* **Provided information**

──────────────────────────────

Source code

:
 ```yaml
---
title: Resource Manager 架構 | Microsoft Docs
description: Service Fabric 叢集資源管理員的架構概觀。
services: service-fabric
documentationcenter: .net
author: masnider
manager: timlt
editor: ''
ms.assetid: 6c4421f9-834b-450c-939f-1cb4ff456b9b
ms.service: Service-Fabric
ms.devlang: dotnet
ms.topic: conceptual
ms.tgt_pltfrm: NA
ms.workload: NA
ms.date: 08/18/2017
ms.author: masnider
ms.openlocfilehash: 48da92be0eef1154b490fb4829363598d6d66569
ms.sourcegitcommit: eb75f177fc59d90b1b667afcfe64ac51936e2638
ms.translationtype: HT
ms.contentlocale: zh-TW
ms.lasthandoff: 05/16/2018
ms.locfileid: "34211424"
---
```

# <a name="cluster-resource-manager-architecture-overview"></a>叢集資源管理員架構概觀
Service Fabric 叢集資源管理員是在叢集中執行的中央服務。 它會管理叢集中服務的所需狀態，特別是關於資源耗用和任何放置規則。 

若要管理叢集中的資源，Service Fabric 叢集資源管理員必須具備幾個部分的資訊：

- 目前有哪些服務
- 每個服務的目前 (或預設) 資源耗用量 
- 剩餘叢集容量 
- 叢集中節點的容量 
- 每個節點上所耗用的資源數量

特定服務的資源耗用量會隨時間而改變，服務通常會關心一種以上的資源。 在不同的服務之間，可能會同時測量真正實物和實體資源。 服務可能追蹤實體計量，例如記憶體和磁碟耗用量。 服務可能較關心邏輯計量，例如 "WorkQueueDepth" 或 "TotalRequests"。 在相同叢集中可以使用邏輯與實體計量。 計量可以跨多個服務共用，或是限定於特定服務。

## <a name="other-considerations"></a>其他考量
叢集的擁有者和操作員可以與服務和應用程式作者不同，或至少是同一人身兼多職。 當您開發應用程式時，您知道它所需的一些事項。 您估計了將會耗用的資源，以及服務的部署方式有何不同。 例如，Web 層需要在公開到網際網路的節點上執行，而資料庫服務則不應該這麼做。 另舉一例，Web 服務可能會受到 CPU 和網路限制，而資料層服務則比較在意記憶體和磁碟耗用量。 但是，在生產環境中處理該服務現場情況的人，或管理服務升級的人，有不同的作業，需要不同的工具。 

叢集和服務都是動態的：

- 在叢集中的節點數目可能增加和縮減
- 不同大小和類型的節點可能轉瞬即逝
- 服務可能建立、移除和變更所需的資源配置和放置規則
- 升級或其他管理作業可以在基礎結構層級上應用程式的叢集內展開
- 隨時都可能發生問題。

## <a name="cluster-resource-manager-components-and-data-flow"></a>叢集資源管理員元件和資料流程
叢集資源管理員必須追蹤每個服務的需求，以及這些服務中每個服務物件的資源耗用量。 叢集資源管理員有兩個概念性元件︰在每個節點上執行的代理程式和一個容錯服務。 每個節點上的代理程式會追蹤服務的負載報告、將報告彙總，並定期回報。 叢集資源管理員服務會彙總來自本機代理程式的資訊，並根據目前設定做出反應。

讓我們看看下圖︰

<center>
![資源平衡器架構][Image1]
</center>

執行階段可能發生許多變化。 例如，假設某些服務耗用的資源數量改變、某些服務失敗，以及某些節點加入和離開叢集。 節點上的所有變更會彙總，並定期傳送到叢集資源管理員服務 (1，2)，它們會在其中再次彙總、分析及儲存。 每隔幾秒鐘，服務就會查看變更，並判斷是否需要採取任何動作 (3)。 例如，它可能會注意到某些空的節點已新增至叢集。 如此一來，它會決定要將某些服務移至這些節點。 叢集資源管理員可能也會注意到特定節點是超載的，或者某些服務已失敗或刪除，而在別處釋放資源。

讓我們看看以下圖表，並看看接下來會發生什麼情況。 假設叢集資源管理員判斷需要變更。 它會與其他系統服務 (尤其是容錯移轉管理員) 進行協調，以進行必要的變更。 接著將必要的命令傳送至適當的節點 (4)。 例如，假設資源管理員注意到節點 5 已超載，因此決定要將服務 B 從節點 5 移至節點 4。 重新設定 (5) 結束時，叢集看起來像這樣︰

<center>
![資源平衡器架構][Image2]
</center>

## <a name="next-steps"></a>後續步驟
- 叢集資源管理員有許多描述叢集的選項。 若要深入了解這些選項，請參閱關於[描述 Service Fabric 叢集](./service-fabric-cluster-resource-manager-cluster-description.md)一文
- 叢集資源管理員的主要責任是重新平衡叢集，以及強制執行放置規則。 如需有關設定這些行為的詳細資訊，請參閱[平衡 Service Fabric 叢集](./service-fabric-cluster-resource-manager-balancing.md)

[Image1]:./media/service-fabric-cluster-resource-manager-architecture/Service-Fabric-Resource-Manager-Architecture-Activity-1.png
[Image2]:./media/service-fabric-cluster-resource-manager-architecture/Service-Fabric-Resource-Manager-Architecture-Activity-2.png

──────────────────────────────

* **Your task**
Please copy each line of the records above in which the word "author" can be found.

* **Exercise solution**
author: masnider
ms.author: masnider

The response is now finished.